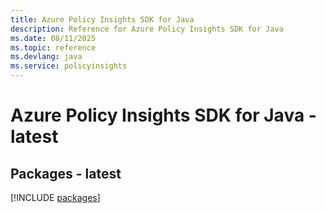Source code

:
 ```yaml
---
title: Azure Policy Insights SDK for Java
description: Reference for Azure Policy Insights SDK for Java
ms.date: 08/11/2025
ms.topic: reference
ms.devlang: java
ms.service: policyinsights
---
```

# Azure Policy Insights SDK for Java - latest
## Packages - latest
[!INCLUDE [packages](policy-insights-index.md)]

════════════════

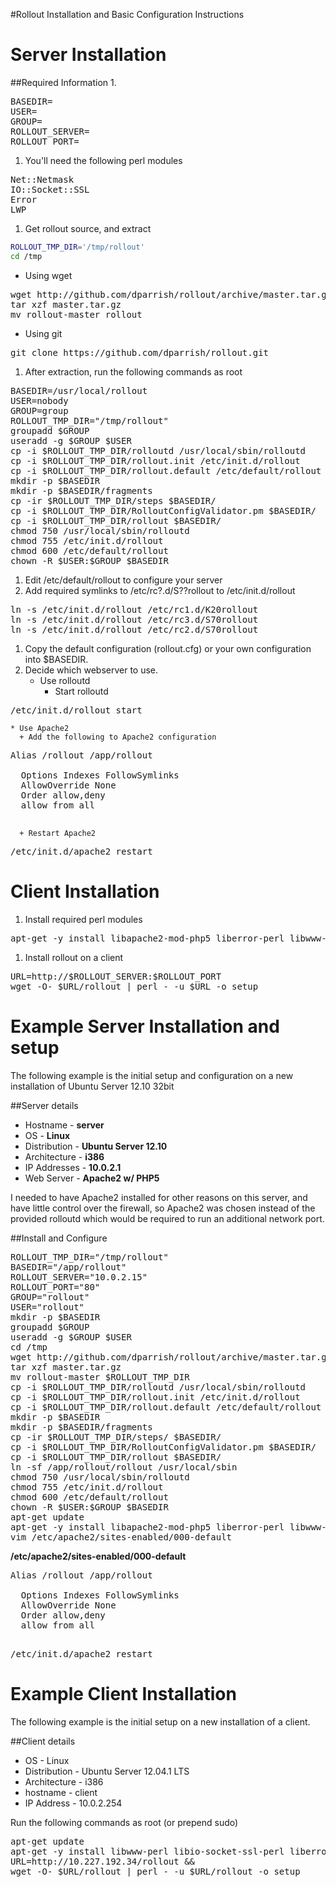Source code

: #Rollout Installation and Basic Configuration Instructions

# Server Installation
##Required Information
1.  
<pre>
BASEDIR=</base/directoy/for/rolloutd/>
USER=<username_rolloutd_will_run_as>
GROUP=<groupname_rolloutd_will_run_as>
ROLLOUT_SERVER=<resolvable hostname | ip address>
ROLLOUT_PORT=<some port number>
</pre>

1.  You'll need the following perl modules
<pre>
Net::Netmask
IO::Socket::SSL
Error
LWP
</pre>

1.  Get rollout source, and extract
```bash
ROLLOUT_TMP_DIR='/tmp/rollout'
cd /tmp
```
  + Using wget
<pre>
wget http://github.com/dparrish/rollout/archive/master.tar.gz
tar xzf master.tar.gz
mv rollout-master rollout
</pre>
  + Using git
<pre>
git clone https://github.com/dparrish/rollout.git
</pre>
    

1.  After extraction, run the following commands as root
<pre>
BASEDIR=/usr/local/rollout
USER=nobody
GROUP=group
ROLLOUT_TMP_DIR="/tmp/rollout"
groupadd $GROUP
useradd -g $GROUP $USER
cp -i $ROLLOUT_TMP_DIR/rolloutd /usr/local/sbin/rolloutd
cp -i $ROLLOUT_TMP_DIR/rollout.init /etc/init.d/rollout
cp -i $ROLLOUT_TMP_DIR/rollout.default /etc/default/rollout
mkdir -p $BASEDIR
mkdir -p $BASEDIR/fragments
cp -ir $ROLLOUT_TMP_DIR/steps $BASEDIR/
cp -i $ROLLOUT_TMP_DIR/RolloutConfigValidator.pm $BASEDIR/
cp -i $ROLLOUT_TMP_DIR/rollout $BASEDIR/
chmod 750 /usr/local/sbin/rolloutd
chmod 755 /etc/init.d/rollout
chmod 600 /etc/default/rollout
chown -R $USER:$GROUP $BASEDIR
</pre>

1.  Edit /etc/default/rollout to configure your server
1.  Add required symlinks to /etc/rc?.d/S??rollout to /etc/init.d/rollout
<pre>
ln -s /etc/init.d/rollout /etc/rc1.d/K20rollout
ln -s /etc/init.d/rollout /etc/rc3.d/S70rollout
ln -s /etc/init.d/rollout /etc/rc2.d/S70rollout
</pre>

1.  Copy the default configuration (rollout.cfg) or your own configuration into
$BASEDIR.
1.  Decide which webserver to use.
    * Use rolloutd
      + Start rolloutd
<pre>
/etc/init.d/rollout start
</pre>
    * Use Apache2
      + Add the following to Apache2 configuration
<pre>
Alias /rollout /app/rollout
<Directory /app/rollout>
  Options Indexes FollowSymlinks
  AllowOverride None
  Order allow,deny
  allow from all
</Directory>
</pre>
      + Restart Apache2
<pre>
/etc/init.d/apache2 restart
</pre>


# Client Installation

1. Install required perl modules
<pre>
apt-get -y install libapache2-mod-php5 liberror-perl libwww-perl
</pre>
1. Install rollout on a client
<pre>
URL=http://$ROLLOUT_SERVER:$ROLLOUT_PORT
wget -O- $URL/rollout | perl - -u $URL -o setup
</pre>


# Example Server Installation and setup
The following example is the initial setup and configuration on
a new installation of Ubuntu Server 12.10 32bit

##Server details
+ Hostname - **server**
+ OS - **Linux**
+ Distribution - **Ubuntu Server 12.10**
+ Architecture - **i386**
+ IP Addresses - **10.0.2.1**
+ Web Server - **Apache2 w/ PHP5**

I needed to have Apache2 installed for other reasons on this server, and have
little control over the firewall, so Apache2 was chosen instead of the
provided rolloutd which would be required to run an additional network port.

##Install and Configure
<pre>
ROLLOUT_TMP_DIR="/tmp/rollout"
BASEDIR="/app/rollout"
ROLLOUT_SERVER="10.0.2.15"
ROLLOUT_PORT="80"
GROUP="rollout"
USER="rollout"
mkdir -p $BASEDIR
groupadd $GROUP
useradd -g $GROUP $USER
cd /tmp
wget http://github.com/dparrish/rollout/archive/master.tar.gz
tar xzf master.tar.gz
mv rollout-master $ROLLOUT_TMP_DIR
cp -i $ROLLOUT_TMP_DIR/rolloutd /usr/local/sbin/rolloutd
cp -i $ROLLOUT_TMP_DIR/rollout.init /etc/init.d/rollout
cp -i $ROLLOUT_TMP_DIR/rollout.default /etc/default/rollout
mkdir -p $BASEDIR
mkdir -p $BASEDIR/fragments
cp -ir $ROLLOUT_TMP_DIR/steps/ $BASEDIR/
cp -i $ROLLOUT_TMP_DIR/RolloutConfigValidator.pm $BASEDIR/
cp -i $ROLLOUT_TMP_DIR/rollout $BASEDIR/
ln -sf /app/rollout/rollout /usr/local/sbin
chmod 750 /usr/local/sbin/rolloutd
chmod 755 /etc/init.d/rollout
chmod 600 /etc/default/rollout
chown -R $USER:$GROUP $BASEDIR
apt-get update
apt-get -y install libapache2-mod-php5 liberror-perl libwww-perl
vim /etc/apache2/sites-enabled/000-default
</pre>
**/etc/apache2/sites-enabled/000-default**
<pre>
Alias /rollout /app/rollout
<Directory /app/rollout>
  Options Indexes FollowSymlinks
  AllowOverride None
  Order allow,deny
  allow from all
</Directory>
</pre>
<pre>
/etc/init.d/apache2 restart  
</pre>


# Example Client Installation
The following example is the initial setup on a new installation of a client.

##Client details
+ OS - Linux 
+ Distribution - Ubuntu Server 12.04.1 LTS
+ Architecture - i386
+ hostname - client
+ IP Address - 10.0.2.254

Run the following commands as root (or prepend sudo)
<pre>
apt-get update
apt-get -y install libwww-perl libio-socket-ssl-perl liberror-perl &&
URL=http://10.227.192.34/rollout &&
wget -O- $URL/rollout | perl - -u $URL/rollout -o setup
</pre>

════════════════

◆ **Try it**
The response must hold only the lines above from the line with "own configuration into" through the line with "# Client Installation", each copied exactly, both ends kept.

◆ **Solution below**
1.  Copy the default configuration (rollout.cfg) or your own configuration into
$BASEDIR.
1.  Decide which webserver to use.
    * Use rolloutd
      + Start rolloutd
<pre>
/etc/init.d/rollout start
</pre>
    * Use Apache2
      + Add the following to Apache2 configuration
<pre>
Alias /rollout /app/rollout
<Directory /app/rollout>
  Options Indexes FollowSymlinks
  AllowOverride None
  Order allow,deny
  allow from all
</Directory>
</pre>
      + Restart Apache2
<pre>
/etc/init.d/apache2 restart
</pre>


# Client Installation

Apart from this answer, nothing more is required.